More importantly, the launch of our event-based flood insurance has seen us spend the last two months exploring an entirely different kind of value proposition with insurance brokers, flood victims, large insurers and industry commentators.
We spoke with insurance advisory firm Oxbow Partners back in August for their Bitesize Insurtech series. In their observations, they said one of the most exciting things about our proposition was “using technology to fundamentally rethink the insurance proposition.”
Whilst our digital offering has its roots in analytics & automation, the game-changing technology at play here is Internet of Things (IoT)
At its core, the IoT represents the dissolution of legacy barriers separating operational and informational technology. It is an architecture that welds together previously disparate technology and systems; establishing connectivity and generating intelligence with the power to unlock previously trapped economic value.
In no other vertical will you find a more evident need for IoT’s connectivity revolution than insurance. The sheer scale of the economic value trapped inside insurance’s archaic infrastructure is the chief driver of insurtech investment records that continue to tumble quarter over quarter.
Many insurance products traditionally operate in silo. For example, in the eyes of the insurer — after a policy is written, the subject often disappears from their field of vision; only to re-emerge in the event of a claim or a renewal.
The Internet of Things has already started to change that with a slew of IoT devices collecting new data and integrating it into existing insurance products for smarter outcomes.
One of the first examples came back in 2011 when San Francisco-based Metromile launched their pay-per-mile car insurance app using telematics. Similar usage-based auto insurance policies are now available in the UK, too.
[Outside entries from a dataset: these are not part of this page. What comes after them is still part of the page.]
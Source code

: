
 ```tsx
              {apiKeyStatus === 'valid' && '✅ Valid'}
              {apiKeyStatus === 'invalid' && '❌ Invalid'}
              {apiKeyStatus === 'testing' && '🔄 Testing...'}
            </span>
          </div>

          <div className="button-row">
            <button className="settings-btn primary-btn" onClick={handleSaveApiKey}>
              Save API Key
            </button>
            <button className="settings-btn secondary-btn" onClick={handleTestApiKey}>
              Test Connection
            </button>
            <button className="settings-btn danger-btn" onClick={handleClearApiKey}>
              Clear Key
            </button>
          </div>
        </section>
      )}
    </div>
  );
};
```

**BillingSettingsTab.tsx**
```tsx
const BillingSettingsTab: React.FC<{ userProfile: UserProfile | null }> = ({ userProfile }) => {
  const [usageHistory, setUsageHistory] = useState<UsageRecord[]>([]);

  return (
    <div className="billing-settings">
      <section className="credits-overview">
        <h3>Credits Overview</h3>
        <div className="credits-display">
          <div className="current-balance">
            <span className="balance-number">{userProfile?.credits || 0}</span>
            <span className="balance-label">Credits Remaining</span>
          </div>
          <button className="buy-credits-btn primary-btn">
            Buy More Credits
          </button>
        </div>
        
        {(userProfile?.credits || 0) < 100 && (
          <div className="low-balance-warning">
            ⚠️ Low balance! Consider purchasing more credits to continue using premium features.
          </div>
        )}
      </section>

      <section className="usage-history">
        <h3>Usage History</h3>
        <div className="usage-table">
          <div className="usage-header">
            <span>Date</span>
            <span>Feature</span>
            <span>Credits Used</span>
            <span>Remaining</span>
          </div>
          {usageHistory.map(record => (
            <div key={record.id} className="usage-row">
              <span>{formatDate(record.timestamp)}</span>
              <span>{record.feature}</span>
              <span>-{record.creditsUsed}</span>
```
In in 2014, Oscar became one of the first insurtechs to integrate data from wearables into their health insurance policies. This enabled the insurer to directly reward those policyholders who were physically active. Less than six years after this early IoT application, the connected health market will be worth $61 billion by 2020.
Just within the last few weeks, the industry has produced two further examples.
Munich Re’s $300M acquisition of IoT middleware startup relayr on September 3rd was a significant milestone in the growing traction of “industrial IoT” applications — designed to extract & leverage new data streams from existing machinery and processes.
The following week, a new partnership between home insurer Hippo and home monitoring device producer Notion established one of insurance’s first fully integrated solutions marrying IoT technology with traditional P&C insurance policies to help craft the smart, connected home.
When the global IoT network reaches 20 billion devices within the next 2 years, buildings, vehicles, even people will be embedded with the sensors, software and connectivity required for unbridled data exchange between “things”
For insurance, this vast network has far greater potential than simply adding new data streams for traditional structures. It will enable completely new product categories; propositions capable of redefining distribution channels and delivering new, personalised experiences.
FloodFlash is one such product. In the coming weeks, we will write some of the industry’s first mass market parametric flood insurance policies for UK SMEs. In time, I believe our event-based approach to natural catastrophe coverage will be recognised as one of the first in this new generation of truly IoT-enabled insurance products that inspire consumers to think about insurance differently.
The FloodFlash IoT device is a water depth sensor, distributed to every FloodFlash policyholder and installed at their location. Whilst this may not seem that different to a mileage tracker attached to a car or a heart rate monitor attached to a jogger — there is a crucial difference.
FloodFlash’s IoT sensor network resembles a de facto smart contract ecosystem; our sensors act as custodians over an entirely new insurance proposition. Aside from the granular data they collect, the sensors provide real-time notifications of qualifying flood events before initiating streamlined settlement processes.
It’s like blockchain without the blockchain.
In the growing wave of IoT-led insurtech, parametric insurance will turn IoT devices from the data collecting widgets of today into front-line facilitators of a new generation of insurance products for the connected world.